╭─ Source material

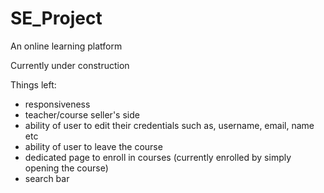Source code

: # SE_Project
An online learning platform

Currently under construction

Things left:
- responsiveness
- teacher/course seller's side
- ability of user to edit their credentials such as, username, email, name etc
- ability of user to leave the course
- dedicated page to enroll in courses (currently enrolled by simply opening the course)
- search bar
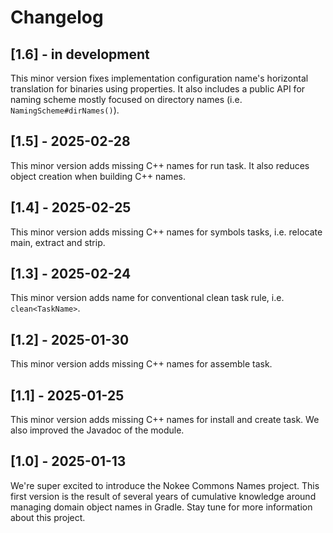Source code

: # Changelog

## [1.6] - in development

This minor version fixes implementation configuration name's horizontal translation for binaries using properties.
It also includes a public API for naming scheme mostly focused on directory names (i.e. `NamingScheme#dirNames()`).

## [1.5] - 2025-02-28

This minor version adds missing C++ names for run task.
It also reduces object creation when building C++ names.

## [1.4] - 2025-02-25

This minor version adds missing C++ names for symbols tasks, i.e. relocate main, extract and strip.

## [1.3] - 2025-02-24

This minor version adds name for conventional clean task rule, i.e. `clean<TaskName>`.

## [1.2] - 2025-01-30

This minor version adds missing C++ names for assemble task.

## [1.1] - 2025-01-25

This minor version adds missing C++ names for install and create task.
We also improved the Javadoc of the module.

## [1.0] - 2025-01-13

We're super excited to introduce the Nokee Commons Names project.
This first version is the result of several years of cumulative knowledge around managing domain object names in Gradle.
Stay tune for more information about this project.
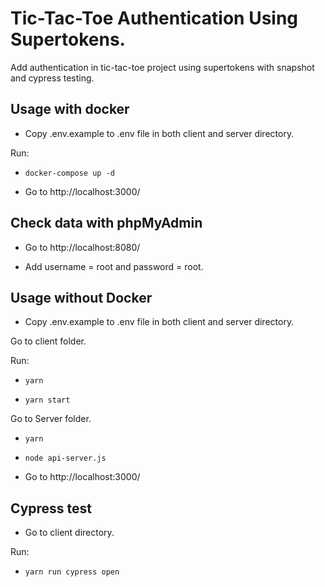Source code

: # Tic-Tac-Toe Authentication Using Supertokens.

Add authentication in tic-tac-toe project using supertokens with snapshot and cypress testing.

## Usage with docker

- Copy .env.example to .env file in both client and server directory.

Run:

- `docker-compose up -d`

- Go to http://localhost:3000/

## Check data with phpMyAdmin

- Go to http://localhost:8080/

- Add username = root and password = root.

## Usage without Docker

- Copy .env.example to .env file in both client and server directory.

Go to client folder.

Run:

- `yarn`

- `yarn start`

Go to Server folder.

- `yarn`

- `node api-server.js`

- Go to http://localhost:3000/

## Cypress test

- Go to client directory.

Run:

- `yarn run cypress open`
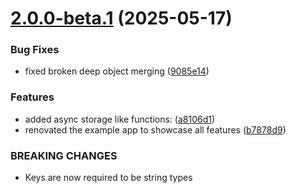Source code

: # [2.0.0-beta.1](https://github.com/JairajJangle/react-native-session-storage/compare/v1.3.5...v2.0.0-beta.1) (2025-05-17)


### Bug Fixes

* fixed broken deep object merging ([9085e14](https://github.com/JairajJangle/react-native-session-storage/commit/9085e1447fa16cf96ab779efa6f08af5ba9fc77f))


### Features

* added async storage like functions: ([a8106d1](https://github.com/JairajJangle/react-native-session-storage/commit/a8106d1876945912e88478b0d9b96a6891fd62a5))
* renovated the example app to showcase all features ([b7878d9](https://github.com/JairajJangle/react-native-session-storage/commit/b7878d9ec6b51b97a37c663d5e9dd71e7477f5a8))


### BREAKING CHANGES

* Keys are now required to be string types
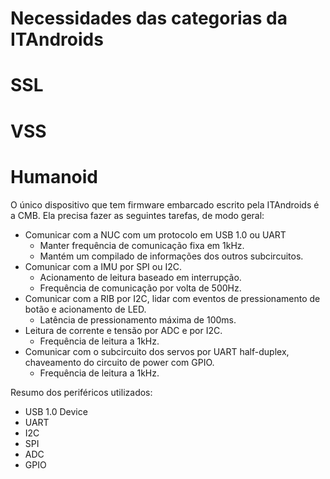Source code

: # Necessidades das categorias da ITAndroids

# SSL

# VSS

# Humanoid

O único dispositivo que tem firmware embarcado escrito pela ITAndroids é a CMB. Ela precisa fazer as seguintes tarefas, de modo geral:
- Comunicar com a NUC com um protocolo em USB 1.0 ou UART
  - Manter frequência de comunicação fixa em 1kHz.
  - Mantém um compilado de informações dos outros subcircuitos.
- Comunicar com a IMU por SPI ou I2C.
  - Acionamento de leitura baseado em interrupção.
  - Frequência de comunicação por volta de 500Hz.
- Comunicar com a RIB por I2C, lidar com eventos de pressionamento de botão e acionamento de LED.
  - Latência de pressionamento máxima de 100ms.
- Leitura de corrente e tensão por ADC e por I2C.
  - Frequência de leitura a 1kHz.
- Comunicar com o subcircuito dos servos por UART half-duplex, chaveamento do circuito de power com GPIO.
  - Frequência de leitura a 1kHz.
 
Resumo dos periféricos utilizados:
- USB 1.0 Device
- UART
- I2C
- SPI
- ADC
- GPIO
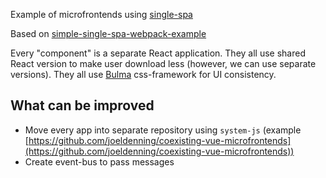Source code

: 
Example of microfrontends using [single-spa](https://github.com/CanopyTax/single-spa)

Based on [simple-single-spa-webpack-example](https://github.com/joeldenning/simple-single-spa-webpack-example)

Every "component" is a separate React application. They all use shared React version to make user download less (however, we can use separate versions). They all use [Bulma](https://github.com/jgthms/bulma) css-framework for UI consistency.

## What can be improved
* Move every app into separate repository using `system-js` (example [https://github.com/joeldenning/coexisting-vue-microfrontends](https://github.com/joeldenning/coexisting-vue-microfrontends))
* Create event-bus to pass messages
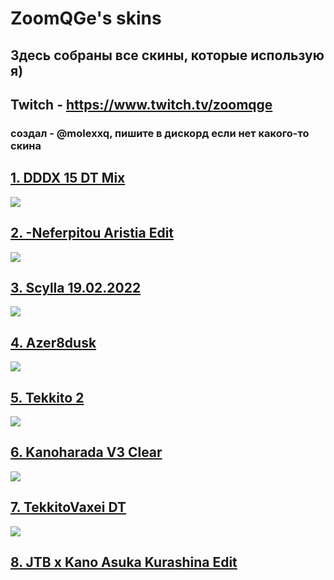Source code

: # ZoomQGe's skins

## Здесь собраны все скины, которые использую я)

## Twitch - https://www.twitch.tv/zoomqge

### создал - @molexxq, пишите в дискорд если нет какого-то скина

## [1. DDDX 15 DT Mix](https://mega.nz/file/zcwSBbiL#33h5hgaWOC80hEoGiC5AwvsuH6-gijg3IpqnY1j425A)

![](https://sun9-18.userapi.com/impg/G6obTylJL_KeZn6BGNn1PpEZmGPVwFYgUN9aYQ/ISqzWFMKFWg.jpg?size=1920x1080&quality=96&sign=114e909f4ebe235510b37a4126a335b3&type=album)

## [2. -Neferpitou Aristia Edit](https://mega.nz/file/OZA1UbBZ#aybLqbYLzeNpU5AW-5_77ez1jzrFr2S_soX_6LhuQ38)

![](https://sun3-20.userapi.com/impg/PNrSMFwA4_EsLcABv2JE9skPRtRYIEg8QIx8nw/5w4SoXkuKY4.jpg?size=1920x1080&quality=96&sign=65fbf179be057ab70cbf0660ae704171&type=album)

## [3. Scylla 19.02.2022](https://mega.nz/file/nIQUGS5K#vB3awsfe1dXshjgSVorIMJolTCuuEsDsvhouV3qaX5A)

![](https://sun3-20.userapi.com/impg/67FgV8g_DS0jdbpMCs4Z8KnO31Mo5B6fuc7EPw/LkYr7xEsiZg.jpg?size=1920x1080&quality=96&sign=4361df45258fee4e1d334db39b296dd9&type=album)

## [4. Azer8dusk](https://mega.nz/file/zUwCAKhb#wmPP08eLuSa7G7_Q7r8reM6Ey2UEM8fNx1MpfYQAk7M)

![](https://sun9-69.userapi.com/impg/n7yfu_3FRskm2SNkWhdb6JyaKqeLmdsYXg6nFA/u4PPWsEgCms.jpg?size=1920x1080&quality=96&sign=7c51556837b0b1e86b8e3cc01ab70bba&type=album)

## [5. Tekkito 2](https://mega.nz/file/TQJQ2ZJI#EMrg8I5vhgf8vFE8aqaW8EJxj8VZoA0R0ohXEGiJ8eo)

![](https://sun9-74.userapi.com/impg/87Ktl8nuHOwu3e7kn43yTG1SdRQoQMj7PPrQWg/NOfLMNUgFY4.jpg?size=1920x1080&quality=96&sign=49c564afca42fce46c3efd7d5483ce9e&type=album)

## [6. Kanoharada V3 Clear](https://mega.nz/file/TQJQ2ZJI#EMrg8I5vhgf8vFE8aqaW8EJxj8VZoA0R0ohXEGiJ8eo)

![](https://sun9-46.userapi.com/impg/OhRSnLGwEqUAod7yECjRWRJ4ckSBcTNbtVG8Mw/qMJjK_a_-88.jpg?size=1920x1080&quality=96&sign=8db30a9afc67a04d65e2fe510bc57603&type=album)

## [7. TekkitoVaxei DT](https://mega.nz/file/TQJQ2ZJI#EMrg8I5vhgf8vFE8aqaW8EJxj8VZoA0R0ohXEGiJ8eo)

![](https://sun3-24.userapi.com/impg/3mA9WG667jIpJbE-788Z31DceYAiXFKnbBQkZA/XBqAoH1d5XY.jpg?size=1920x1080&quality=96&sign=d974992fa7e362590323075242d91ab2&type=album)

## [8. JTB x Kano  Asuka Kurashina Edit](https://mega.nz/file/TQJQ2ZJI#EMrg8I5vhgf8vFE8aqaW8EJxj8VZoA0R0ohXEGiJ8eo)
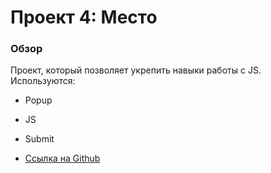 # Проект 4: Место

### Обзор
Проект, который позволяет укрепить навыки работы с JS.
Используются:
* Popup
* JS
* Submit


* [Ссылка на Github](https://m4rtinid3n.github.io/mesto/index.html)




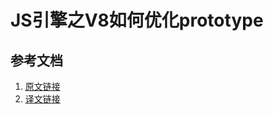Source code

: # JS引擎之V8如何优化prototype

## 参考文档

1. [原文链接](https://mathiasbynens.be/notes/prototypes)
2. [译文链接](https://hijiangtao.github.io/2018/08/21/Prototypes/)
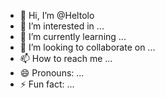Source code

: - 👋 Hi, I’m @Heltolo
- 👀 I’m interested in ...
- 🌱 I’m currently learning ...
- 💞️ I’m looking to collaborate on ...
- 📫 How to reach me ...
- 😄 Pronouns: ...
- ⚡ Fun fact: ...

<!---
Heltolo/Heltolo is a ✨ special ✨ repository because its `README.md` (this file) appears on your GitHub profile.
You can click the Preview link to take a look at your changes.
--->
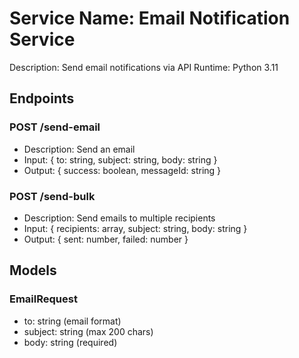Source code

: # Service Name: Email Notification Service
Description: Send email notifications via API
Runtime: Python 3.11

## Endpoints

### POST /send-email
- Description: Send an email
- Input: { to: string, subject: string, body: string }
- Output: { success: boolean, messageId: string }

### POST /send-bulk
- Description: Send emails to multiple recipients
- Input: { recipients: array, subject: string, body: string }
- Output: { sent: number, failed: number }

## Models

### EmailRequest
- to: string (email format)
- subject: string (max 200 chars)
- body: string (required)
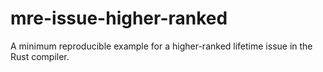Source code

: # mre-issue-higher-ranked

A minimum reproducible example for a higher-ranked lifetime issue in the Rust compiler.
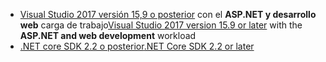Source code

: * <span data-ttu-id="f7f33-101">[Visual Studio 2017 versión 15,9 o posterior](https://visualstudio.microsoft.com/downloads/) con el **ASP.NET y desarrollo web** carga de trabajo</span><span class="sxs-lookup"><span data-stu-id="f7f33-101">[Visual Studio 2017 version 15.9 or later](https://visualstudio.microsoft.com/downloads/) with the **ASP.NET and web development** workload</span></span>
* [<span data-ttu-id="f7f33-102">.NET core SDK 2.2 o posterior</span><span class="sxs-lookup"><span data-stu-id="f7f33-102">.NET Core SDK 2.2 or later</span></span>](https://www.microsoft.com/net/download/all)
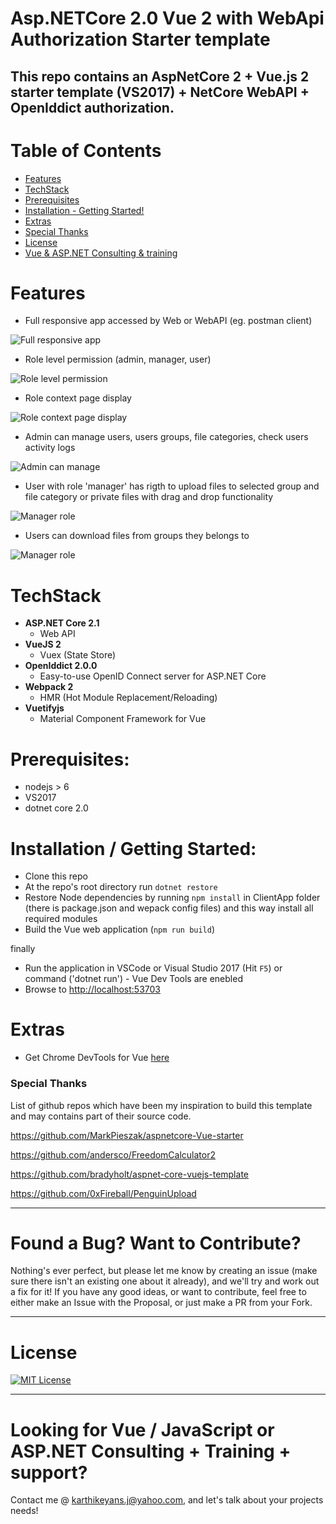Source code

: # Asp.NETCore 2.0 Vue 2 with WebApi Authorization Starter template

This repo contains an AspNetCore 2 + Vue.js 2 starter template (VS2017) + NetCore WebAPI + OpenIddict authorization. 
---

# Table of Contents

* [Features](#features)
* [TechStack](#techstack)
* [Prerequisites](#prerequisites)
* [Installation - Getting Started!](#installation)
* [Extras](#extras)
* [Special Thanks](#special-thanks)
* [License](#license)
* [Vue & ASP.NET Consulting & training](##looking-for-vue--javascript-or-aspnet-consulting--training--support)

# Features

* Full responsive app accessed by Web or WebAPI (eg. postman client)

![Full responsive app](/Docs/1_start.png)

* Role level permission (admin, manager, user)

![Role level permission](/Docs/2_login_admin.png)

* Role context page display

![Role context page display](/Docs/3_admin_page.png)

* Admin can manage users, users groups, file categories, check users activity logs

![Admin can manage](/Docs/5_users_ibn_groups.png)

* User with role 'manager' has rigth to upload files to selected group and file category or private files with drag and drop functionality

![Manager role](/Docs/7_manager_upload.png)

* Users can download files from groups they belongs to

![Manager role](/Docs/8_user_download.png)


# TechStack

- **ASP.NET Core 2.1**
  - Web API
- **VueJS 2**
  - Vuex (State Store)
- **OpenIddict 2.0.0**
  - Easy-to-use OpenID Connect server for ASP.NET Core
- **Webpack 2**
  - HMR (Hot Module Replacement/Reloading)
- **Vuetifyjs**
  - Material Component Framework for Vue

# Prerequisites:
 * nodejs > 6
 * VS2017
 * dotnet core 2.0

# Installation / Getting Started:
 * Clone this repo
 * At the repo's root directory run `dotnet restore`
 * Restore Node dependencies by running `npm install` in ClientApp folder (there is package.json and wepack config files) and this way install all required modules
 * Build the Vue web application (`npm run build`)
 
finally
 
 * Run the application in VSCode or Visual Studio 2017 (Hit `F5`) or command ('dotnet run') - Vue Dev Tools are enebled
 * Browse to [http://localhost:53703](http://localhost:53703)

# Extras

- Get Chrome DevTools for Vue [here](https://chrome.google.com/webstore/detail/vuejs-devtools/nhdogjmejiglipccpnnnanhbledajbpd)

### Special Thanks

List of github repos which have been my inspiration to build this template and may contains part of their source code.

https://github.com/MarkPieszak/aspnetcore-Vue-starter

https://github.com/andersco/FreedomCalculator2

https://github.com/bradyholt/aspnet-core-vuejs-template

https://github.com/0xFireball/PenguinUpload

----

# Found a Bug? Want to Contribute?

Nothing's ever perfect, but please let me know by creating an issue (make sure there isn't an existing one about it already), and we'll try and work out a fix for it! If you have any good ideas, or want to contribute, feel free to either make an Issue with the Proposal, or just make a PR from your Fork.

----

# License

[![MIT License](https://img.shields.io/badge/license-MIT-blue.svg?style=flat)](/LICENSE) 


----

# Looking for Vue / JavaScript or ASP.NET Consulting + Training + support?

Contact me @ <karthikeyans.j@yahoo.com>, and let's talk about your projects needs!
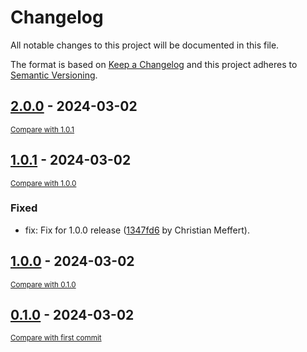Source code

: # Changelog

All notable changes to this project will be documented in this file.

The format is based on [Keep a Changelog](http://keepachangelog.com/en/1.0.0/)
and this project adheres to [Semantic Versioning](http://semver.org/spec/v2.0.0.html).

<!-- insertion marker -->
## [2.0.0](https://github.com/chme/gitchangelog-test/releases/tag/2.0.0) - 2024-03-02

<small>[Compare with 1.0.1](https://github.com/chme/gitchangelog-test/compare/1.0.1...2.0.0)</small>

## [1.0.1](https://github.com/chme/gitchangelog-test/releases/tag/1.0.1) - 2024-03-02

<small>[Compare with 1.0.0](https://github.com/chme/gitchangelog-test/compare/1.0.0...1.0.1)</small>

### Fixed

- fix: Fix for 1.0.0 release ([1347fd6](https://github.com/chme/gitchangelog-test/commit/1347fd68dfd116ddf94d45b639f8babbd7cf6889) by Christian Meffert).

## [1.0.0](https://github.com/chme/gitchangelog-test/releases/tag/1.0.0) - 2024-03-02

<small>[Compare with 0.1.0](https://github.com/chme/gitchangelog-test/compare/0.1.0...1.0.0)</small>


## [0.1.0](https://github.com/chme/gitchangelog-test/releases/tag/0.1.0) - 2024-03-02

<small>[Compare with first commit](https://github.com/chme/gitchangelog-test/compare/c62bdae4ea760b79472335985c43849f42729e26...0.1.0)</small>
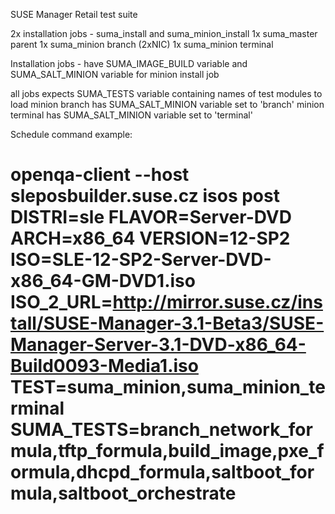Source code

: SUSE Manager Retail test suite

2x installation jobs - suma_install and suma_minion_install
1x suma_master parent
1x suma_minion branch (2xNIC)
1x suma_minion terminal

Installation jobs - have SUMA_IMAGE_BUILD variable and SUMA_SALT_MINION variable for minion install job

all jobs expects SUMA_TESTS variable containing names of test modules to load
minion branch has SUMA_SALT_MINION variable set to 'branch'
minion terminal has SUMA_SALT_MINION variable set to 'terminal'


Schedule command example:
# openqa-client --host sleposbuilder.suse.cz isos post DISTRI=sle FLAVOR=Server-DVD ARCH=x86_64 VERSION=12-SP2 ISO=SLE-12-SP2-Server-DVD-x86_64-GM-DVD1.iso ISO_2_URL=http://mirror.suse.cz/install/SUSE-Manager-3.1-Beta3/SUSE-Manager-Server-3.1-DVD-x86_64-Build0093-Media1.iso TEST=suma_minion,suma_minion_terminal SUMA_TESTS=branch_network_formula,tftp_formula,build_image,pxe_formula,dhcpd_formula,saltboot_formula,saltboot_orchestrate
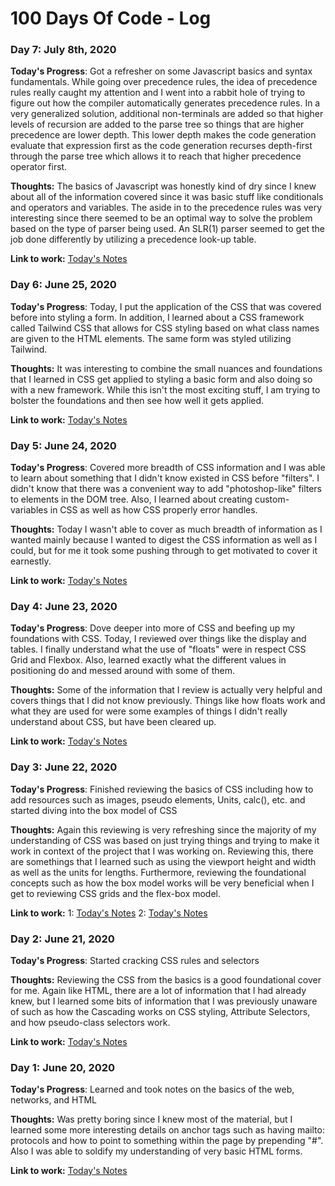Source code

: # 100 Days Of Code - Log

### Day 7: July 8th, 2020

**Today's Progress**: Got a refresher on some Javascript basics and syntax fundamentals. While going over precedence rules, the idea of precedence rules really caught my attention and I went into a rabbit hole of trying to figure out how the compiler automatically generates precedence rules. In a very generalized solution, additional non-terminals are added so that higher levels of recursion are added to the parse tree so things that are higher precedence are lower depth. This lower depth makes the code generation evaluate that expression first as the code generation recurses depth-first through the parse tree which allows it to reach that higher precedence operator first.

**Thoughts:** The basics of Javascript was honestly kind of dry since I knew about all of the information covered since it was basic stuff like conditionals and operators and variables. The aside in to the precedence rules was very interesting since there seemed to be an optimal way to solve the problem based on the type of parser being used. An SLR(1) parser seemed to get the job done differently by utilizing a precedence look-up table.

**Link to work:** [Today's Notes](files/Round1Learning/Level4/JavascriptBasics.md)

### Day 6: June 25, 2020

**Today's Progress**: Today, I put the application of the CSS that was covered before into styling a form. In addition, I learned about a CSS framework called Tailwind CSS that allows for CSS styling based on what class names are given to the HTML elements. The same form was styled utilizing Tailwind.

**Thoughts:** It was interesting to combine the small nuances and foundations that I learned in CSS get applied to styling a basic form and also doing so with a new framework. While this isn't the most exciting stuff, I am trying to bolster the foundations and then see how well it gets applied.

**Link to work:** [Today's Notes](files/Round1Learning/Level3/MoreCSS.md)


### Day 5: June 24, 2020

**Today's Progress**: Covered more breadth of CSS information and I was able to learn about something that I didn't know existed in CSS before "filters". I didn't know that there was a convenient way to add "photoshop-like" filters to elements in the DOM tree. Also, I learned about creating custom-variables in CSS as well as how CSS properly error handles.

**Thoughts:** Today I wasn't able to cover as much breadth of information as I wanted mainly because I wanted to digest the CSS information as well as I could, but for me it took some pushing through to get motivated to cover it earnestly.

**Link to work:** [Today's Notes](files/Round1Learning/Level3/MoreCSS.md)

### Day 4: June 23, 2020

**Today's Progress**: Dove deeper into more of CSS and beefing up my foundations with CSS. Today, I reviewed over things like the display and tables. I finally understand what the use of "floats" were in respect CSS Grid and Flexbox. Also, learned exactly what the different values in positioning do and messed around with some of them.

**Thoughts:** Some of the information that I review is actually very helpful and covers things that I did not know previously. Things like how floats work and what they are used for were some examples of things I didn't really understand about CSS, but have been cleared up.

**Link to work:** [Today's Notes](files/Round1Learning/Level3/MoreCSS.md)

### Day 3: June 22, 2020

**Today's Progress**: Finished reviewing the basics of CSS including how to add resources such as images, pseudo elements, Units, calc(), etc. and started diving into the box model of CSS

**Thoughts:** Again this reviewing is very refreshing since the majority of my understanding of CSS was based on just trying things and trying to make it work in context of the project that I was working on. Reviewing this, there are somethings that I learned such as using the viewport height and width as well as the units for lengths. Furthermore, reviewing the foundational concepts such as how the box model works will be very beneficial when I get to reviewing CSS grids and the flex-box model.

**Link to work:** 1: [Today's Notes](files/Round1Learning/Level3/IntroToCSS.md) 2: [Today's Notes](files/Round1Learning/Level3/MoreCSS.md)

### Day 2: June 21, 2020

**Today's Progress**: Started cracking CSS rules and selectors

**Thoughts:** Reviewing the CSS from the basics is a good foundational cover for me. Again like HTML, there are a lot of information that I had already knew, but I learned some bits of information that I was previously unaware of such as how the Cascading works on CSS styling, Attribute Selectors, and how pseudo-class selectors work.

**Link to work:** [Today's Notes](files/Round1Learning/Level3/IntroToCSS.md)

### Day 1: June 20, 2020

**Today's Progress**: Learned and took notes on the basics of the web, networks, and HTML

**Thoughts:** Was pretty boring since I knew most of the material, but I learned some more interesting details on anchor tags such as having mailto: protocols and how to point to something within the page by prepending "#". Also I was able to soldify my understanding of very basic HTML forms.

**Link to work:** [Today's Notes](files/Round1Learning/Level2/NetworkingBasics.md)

╰─

Exactly the lines above from the one that contains "Add authentication in" down to the one that contains "renovated the example" are to be output, both ends kept and pictures omitted.

Add authentication in tic-tac-toe project using supertokens with snapshot and cypress testing.

## Usage with docker

- Copy .env.example to .env file in both client and server directory.

Run:

- `docker-compose up -d`

- Go to http://localhost:3000/

## Check data with phpMyAdmin

- Go to http://localhost:8080/

- Add username = root and password = root.

## Usage without Docker

- Copy .env.example to .env file in both client and server directory.

Go to client folder.

Run:

- `yarn`

- `yarn start`

Go to Server folder.

- `yarn`

- `node api-server.js`

- Go to http://localhost:3000/

## Cypress test

- Go to client directory.

Run:

- `yarn run cypress open`
Source code

: # [2.0.0-beta.1](https://github.com/JairajJangle/react-native-session-storage/compare/v1.3.5...v2.0.0-beta.1) (2025-05-17)


### Bug Fixes

* fixed broken deep object merging ([9085e14](https://github.com/JairajJangle/react-native-session-storage/commit/9085e1447fa16cf96ab779efa6f08af5ba9fc77f))


### Features

* added async storage like functions: ([a8106d1](https://github.com/JairajJangle/react-native-session-storage/commit/a8106d1876945912e88478b0d9b96a6891fd62a5))
* renovated the example app to showcase all features ([b7878d9](https://github.com/JairajJangle/react-native-session-storage/commit/b7878d9ec6b51b97a37c663d5e9dd71e7477f5a8))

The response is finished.